101には現在10人以上の日本人が住んでいると思われる。親しく行き来する仲間の中心に位置するのは、そろばんのMi先生。Miさんは、思うに、「たったひとりのNGO」である。日本から外に出てみると、思わぬところに日本人が住んでいて、その人たちはそれぞれの暮らし方の中で その地になくてはならない人になっている、という状況を目撃する。Miさんもそのひとりだ。Miさんは「そろばん背負ったバックパッカー」だったらしい・・英語圏で何年かそろばんを教えてきたのが、アジアに目を転じたとき、そろばんに縁深い土地はタイの101(そろばん産地の島根県横田町と何年も交流がある土地)と知り、ある年ふらっと(ではなくて、個人的視察だったのかもしれないが)やって来る。ここと決めて住み始めた101、ある私立小学校に職を見つけ、英語(日本では高校の英語教諭だったそうだ)とそろばん(なんと10段の腕前!!)の先生として学校の「顔」になってるMi先生。101在住4年、ここ1年間は新設された中学で日本語も担当し、3in1状態だ。(註:スリー・イン・ワン=コーヒー+砂糖+ミルクが一体になったインスタント飲料のこと。Mi先生は英語+そろばん+日本語) ところで、タイには公立と私立、そしてMaliが2年前に勤めた王族援助の(王族立とでも言ったらよいのだろうか)学校がある (タイに12校)。101のような地方の1都市で見る限り、私立の学校の先生方は実によく働く(働かされる)。生徒を集めて運営する以上は教育熱心な上に、さまざまな父母のニーズに応えるべく教育設備にも力を注ぎ、補習授業や年に何度かある学校対抗学力試験のようなイベントにも積極的だ。Mi先生のホームステイ先の教務主任の女性教師は、4時の生徒の下校時刻後すぐに帰宅することはまずないし、土日も学校に出向いて仕事をすることが多い。一方、 そのご主人は公立高校の先生だが、4時半ごろには帰宅でき、主夫業に専念できる。私立に勤めて拘束時間の多い奥さんの給料の方がいいかと言うとそうでもない。Mi先生も単身乗り込んで契約した仕事であるから、タイ人と同様に給料をもらって働いているが、 (日本人の金銭感覚で言えば)わずかな給料(失礼!) でフル活動である。ボランティアと呼んでいいと思う。実際、金銭面だけでなく、その情熱、責任感、惜しみなく尽くす態度は、真のボランティアだ。 小学3年生から6年生のそろばんの授業はタイ人の算数の先生とペアを組むから、先生方もそろばん指導に長けていく。Mi先生が最初に教えた生徒たちは今では最上級の6年生。腕を上げて段に昇格した生徒もいるそうだ。毎日早朝クラブも開いて、7時には学校 に出てきた子どもを対象に、昼休みも同様に指導。朝ごはん抜き、昼ごはんも省略となることさえあるそうだ。(わたしには真似できない!)子どもたちがピッとした姿勢でそろばんの玉をはじき、級を上がっていくのに顔をほころばせるMi先生である。(そろばん無級の私は穴があったら入りたくなる。)

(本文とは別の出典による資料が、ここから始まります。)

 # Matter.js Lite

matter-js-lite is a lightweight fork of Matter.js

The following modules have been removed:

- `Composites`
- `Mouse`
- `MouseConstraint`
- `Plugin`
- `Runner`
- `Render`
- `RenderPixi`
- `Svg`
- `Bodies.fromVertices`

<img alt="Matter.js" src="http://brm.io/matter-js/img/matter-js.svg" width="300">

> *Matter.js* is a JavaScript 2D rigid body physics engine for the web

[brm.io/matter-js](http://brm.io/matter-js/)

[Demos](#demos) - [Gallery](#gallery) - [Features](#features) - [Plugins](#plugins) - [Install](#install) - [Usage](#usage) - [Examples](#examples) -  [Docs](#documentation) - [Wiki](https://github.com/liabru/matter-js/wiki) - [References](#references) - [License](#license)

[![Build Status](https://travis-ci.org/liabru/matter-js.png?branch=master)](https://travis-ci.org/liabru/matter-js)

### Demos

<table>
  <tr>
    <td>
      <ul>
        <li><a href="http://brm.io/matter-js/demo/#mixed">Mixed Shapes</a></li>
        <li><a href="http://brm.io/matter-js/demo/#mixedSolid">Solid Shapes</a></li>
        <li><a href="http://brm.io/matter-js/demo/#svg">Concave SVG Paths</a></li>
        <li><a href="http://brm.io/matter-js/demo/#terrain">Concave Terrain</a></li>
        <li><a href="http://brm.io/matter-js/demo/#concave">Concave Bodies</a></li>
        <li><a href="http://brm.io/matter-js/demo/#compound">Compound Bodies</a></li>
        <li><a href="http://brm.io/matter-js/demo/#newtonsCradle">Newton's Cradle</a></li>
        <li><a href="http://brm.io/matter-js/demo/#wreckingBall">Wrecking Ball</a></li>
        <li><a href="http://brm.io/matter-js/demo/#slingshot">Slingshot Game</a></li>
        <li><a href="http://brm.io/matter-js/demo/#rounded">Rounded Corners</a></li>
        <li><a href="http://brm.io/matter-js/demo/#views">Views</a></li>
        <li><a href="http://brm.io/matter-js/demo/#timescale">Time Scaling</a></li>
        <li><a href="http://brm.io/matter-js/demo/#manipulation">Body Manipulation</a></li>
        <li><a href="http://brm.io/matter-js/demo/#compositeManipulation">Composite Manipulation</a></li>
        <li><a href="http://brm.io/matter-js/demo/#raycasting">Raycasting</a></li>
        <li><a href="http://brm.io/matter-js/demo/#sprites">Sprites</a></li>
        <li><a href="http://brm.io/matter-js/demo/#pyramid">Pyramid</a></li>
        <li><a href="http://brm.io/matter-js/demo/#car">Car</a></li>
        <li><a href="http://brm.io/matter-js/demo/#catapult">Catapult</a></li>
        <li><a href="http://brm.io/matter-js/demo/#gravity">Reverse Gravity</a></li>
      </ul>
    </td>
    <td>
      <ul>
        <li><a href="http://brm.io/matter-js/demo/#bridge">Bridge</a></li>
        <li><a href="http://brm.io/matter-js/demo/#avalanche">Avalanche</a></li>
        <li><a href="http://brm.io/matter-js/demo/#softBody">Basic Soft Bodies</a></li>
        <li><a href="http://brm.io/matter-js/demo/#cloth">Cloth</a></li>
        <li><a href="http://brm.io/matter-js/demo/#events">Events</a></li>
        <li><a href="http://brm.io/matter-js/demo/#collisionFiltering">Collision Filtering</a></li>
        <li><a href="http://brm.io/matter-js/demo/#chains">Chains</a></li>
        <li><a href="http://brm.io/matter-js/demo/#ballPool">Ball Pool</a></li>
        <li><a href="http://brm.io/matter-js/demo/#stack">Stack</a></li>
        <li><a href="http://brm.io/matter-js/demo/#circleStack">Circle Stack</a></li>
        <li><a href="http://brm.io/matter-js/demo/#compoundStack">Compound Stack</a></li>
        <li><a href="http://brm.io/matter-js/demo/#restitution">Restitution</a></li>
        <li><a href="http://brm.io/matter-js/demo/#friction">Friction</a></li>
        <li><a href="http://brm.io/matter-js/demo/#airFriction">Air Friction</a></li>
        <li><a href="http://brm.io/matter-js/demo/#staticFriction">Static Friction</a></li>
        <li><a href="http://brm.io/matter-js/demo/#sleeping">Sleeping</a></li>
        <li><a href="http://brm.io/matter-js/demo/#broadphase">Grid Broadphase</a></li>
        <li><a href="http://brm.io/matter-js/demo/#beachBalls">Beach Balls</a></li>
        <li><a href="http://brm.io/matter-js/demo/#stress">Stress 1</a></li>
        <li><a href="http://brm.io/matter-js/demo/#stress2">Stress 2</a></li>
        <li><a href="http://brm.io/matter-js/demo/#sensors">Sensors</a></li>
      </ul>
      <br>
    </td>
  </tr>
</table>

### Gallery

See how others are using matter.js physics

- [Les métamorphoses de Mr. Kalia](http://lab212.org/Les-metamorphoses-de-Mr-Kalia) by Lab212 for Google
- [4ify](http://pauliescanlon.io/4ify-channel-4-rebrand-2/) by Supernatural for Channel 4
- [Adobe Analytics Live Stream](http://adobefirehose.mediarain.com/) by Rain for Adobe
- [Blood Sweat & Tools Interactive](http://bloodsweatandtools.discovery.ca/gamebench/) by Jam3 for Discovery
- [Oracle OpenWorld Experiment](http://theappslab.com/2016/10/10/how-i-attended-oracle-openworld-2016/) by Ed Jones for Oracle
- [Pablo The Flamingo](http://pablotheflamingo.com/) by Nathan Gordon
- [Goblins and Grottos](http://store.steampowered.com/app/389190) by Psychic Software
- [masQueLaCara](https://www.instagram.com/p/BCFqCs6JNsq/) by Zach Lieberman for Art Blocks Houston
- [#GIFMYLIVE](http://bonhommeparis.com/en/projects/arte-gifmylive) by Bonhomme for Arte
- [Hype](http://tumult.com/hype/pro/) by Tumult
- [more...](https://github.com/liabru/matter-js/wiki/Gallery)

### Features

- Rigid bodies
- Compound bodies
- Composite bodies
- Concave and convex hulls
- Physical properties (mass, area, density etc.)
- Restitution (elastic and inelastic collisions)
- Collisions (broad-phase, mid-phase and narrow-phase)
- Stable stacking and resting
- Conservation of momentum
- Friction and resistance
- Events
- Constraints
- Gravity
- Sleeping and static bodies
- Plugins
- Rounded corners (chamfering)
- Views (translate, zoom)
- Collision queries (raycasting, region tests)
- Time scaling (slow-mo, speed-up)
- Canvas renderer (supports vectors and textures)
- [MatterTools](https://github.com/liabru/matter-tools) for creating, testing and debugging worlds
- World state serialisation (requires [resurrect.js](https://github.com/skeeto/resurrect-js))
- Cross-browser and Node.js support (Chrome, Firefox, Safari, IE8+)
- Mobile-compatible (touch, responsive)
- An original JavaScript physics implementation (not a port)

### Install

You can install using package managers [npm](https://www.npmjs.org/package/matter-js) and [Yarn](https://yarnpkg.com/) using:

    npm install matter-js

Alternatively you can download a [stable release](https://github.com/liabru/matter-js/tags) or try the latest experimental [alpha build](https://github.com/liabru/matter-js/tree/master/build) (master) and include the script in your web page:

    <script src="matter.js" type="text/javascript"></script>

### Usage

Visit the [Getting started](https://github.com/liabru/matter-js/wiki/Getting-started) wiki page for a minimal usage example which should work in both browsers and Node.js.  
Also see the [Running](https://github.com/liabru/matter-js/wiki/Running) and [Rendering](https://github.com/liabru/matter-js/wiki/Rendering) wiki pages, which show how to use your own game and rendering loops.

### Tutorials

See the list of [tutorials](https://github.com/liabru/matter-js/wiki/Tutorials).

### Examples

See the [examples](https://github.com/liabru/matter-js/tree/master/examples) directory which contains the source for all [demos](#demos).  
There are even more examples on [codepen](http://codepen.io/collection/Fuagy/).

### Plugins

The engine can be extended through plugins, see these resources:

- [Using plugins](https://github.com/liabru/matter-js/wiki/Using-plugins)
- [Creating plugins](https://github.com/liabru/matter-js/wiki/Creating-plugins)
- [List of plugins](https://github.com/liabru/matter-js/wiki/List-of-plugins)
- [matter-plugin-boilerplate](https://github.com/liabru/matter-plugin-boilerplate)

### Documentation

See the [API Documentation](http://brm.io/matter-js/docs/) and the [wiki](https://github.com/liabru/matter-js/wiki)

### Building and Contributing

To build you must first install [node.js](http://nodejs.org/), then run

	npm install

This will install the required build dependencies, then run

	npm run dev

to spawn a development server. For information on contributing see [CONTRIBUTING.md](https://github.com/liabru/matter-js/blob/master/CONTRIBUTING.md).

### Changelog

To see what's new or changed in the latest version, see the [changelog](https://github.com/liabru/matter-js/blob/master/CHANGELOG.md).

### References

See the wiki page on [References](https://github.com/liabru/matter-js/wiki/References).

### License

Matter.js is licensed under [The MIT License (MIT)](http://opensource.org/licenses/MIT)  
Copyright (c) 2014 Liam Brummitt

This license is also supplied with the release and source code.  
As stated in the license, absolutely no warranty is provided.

もともと101は島根県横田町との交流でそろばん教育に力を入れてきた。毎年行き来があるそうである。そんなときも、Mi先生はタイ側の下準備の手伝いに活躍。書類の翻訳整理、迎える側の準備手伝いなど縁の下の力持ちである。(このような日本からの善意の交流を迎えるタイ側裏話については色々言いたいことがあるが、それはまた別の話。)
近年、JICAのプログラムのひとつ「そろばん指導」が何年間かタイであり、毎年選ばれた1県を対象に実施されていたが、2002年度はここ101が対象であった。県下の公立小学校の先生 (各校2名)を対象にそろばん指導を行い、先生養成→生徒指導と裾野を広げるやり方だ。1年かけての辛抱強い指導(暑い気候のもと、県下の中年・熟年の先生方相手に順に週単位で集中的にそろばん指導を行うのは想像するだけで大変そうだ)が行われていたが、残念ながら次の年度は別の県に移ってしまいアフターケアまで手が回らない。各校に寄付されたそろばんだが、生かしてそろばん授業を行い続けている学校ももちろんあれば、ダンボールごと職員室の隅にうっちゃられている学校もあるそうだ。日本国のお金で組織的に行われる事業は地元に対して確実にインパクトがあるのだが、長期的に見て、定着させるにはアフターケアと継続指導が欠かせないと思う。
Mi先生は何の組織にも属さず個人でひとつの学校に所属し、その生徒対象という小さな限られた範囲であるから微力であろう。が、継続的にきめこまかな指導を行い、確実に成果を上げている。脚光を浴びるわけでもないし、教材副教材調達も自力だ。でも、Mi先生によって育った生徒たちは幸せだ。彼らの知る日本人=Mi先生は熱心でこわくて優しい頼りになる先生だ。たったひとりのNGOだ。知らない世界で知らない日本人が活躍して信頼されている、と知って温かな気持ちになる。Mi先生はまだまだ101で教え続けそうだ・・・帰りたいけど帰れないのよね〜なんて笑ってる。